═══ RECORDS FOR THE EXERCISE ═══

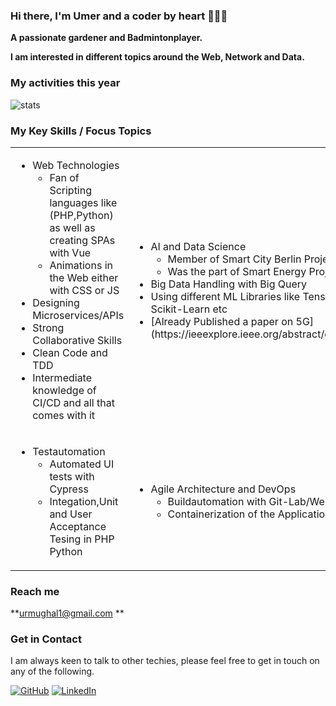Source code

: ### Hi there, I'm Umer and a coder by heart 👋👨‍💻

**A passionate gardener and Badmintonplayer.**

**I am interested in different topics around the Web, Network and Data.**

### My activities this year
![stats](https://github-readme-stats.vercel.app/api?username=urmughal1&show_icons=true)

### My Key Skills / Focus Topics
  
<table>
  <tr>
    <td style="border:0">
      <ul>
        <li>Web Technologies
          <ul>
            <li>Fan of Scripting languages like (PHP,Python) as well as creating SPAs with Vue</li>
            <li>Animations in the Web either with CSS or JS</li>
          </ul>
        </li>
        <li>Designing Microservices/APIs</li>
        <li>Strong Collaborative Skills</li>
        <li>Clean Code and TDD</li>
        <li>Intermediate knowledge of CI/CD and all that comes with it</li>
      </ul>
    </td>
    <td style="border:0">
       <ul>
        <li>AI and Data Science
          <ul>
            <li>Member of Smart City Berlin Project</li>
            <li>Was the part of Smart Energy Project</li>
          </ul>
        </li>
        <li>Big Data Handling with Big Query</li>
        <li>Using different ML Libraries like Tensorflow,Pandas, and Scikit-Learn etc</li>
        <li>[Already Published a paper on 5G](https://ieeexplore.ieee.org/abstract/document/9110397)</li>
      </ul>
    </td>
  </tr>
  <tr>
    <td style="border:0">
      <ul>
        <li>Testautomation
          <ul>
            <li>Automated UI tests with Cypress</li>
            <li>Integation,Unit and User Acceptance Tesing in PHP Python</li>
          </ul>
        </li>
      </ul>
    </td>
     <td style="border:0">
      <ul>
        <li>Agile Architecture and DevOps
          <ul>
            <li>Buildautomation with Git-Lab/Webpack</li>
            <li>Containerization of the Application</li>
          </ul>
        </li>
      </ul>
    </td>
  </tr>
</table>

### Reach me 

**urmughal1@gmail.com **
  

### Get in Contact

I am always keen to talk to other techies,
please feel free to get in touch on any of the following.

[![GitHub](https://img.shields.io/github/followers/urmughal1.svg?label=GitHub&style=social)](https://github.com/urmughal1)
[![LinkedIn](https://img.shields.io/badge/LinkedIn--_.svg?style=social&logo=linkedin)](https://www.linkedin.com/in/urmughal1)
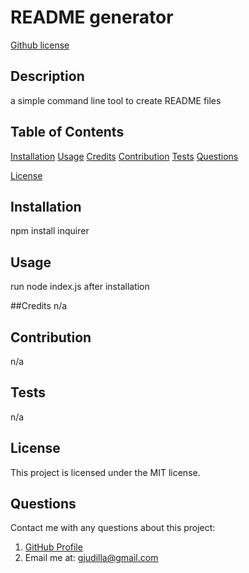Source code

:# README generator
  [Github license](https://img.shields.io/badge/license-MIT-yellowgreen.svg)
  ## Description
  a simple command line tool to create README files
  
  ## Table of Contents
  [Installation](#installation)
  [Usage](#usage)
  [Credits](#credits)
  [Contribution](#contribution)
  [Tests](#tests)
  [Questions](#questions)

  
 [License](#license)

  ## Installation
  npm install inquirer
  
  ## Usage
  run node index.js after installation

  ##Credits
  n/a
  
  ## Contribution
  n/a

  ## Tests
  n/a

  ## License

This project is licensed under the MIT license.
  
  ## Questions
  Contact me with any questions about this project:
1. [GitHub Profile](https://github.com/gjudilla)
2. Email me at: <gjudilla@gmail.com>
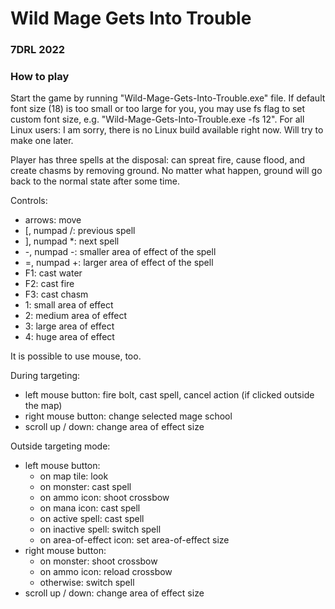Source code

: # Wild Mage Gets Into Trouble

### 7DRL 2022

### How to play

Start the game by running "Wild-Mage-Gets-Into-Trouble.exe" file. If default font size (18) is too small or too large for you, you may use fs flag to set custom font size, e.g. "Wild-Mage-Gets-Into-Trouble.exe -fs 12". For all Linux users: I am sorry, there is no Linux build available right now. Will try to make one later.

Player has three spells at the disposal: can spreat fire, cause flood, and create chasms by removing ground.
No matter what happen, ground will go back to the normal state after some time.

Controls:

- arrows: move
- \[, numpad /: previous spell
- \], numpad \*: next spell
- -, numpad -: smaller area of effect of the spell
- =, numpad +: larger area of effect of the spell
- F1: cast water
- F2: cast fire
- F3: cast chasm
- 1: small area of effect
- 2: medium area of effect
- 3: large area of effect
- 4: huge area of effect

It is possible to use mouse, too.

During targeting:

- left mouse button: fire bolt, cast spell, cancel action (if clicked outside the map)
- right mouse button: change selected mage school
- scroll up / down: change area of effect size

Outside targeting mode:

- left mouse button:
	- on map tile: look
	- on monster: cast spell
	- on ammo icon: shoot crossbow
	- on mana icon: cast spell
	- on active spell: cast spell
	- on inactive spell: switch spell
	- on area-of-effect icon: set area-of-effect size
- right mouse button:
	- on monster: shoot crossbow
	- on ammo icon: reload crossbow
	- otherwise: switch spell
- scroll up / down: change area of effect size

═══

Starting at the line containing "<li>Buildautomation with Git-Lab/Webpack</li>" and stopping at the line containing "## Table of Contents", output every line above exactly, both ends included, with pictures omitted.

            <li>Buildautomation with Git-Lab/Webpack</li>
            <li>Containerization of the Application</li>
          </ul>
        </li>
      </ul>
    </td>
  </tr>
</table>

### Reach me 

**urmughal1@gmail.com **
  

### Get in Contact

I am always keen to talk to other techies,
please feel free to get in touch on any of the following.

[![GitHub](https://img.shields.io/github/followers/urmughal1.svg?label=GitHub&style=social)](https://github.com/urmughal1)
[![LinkedIn](https://img.shields.io/badge/LinkedIn--_.svg?style=social&logo=linkedin)](https://www.linkedin.com/in/urmughal1)
Source code

:# README generator
  [Github license](https://img.shields.io/badge/license-MIT-yellowgreen.svg)
  ## Description
  a simple command line tool to create README files
  
  ## Table of Contents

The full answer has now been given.